DESCRIPTION OF THE TASK:
Out of the listing below, copy every line that carries the string "remnants".

DATA TO USE:
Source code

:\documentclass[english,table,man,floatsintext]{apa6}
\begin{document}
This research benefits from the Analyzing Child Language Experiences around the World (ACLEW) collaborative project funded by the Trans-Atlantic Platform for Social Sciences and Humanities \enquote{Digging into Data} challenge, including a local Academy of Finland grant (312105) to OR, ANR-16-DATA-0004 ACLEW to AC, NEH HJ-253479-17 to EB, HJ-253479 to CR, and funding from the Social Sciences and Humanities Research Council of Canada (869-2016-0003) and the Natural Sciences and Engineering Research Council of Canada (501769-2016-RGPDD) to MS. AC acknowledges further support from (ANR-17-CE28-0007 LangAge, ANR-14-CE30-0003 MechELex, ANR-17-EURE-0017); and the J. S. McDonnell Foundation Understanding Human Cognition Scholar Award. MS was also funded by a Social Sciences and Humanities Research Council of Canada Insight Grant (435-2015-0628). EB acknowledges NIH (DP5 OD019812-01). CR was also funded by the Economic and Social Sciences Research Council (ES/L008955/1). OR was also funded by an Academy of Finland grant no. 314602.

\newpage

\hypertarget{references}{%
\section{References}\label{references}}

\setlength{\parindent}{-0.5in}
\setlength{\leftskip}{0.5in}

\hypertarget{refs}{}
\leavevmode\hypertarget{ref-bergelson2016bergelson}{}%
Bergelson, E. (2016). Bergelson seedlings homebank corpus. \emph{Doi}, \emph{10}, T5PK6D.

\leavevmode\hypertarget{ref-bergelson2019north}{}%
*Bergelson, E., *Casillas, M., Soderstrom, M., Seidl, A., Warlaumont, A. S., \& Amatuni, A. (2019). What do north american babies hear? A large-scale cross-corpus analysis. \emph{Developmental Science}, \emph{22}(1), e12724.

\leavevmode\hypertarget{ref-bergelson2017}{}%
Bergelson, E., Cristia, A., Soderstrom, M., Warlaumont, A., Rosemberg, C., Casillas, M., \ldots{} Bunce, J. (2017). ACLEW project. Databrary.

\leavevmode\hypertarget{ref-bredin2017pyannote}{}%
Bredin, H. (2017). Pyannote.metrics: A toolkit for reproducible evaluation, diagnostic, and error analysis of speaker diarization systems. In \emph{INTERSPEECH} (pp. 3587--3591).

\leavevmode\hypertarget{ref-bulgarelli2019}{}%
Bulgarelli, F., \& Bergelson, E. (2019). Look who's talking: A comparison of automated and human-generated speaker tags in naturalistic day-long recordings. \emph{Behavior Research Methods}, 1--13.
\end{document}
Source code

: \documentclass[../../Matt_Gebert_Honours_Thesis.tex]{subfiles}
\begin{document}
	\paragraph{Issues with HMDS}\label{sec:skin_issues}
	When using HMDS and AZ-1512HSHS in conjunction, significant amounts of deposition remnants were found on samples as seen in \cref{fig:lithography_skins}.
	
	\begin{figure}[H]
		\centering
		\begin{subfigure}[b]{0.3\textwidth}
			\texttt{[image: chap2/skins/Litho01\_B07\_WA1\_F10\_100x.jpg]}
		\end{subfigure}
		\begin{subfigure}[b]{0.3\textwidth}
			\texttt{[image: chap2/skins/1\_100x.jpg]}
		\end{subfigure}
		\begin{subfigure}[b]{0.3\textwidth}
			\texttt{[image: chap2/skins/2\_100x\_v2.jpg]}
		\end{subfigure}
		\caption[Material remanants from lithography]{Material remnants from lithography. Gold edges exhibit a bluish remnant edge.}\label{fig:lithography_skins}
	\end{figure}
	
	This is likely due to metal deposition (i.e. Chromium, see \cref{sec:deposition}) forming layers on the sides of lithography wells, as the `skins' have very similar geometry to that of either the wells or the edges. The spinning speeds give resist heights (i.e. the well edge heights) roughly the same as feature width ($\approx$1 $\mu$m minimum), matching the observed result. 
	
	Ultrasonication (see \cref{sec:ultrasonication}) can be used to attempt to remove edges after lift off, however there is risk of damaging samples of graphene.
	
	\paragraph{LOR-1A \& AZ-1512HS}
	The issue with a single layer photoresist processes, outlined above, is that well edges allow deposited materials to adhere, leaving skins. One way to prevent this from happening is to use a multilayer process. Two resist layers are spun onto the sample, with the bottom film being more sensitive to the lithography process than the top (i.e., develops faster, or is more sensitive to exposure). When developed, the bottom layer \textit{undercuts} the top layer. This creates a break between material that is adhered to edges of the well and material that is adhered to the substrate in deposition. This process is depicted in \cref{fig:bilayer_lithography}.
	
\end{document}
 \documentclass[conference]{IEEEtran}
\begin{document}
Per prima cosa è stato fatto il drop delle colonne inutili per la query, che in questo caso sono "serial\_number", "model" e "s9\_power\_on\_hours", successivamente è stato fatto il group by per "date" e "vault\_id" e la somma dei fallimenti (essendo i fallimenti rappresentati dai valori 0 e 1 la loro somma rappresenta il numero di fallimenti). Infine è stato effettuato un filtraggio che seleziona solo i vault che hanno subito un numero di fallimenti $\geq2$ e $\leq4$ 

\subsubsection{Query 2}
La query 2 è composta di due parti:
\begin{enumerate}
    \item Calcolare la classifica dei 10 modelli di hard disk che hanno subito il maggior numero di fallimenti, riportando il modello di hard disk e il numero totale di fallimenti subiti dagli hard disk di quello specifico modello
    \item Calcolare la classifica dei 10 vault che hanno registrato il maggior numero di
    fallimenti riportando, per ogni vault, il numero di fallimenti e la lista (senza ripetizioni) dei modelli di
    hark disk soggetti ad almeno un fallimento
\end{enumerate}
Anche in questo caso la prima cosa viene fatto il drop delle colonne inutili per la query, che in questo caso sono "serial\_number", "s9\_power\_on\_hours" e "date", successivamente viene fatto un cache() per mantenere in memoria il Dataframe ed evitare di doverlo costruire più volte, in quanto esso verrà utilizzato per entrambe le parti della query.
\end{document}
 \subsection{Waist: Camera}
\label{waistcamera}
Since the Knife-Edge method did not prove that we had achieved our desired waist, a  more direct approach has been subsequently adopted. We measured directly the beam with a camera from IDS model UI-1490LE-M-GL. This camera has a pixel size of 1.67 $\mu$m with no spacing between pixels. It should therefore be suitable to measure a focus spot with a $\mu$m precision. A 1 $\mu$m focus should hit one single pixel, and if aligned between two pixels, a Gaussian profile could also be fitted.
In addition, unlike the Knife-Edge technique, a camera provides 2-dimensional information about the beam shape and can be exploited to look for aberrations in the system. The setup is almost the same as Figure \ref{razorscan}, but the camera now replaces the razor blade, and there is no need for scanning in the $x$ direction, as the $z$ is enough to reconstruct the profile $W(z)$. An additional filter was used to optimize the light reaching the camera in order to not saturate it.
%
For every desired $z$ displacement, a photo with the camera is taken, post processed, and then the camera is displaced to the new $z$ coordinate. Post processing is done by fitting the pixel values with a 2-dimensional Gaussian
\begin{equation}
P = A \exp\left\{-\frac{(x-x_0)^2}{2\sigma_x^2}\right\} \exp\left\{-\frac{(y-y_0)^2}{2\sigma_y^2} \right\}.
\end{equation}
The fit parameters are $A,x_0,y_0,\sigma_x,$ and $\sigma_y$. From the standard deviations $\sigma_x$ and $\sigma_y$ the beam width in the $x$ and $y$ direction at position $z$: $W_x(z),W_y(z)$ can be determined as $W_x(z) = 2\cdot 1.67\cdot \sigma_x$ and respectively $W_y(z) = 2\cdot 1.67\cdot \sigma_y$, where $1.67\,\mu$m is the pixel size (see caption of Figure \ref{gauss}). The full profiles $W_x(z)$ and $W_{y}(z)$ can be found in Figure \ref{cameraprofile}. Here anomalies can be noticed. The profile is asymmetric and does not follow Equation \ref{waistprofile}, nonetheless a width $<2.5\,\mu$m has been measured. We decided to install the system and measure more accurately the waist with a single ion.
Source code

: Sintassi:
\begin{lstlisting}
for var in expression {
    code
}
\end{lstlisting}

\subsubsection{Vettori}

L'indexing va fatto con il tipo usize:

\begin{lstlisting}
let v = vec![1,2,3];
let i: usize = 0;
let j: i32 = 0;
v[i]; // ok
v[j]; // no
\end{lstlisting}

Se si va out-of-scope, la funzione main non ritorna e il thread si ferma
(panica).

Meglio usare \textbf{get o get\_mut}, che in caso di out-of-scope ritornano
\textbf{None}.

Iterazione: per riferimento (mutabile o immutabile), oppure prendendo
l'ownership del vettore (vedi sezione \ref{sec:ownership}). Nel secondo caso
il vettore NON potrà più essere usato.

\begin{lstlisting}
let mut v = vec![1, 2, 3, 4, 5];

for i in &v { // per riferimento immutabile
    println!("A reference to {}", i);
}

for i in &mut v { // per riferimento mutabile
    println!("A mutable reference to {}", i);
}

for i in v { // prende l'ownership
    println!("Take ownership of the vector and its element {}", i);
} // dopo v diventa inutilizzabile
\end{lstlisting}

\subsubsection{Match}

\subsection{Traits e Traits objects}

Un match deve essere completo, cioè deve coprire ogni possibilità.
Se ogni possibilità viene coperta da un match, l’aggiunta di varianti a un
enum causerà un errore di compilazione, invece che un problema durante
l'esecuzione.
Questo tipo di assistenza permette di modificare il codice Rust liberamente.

ANSWER SPACE:
	When using HMDS and AZ-1512HSHS in conjunction, significant amounts of deposition remnants were found on samples as seen in \cref{fig:lithography_skins}.
		\caption[Material remanants from lithography]{Material remnants from lithography. Gold edges exhibit a bluish remnant edge.}\label{fig:lithography_skins}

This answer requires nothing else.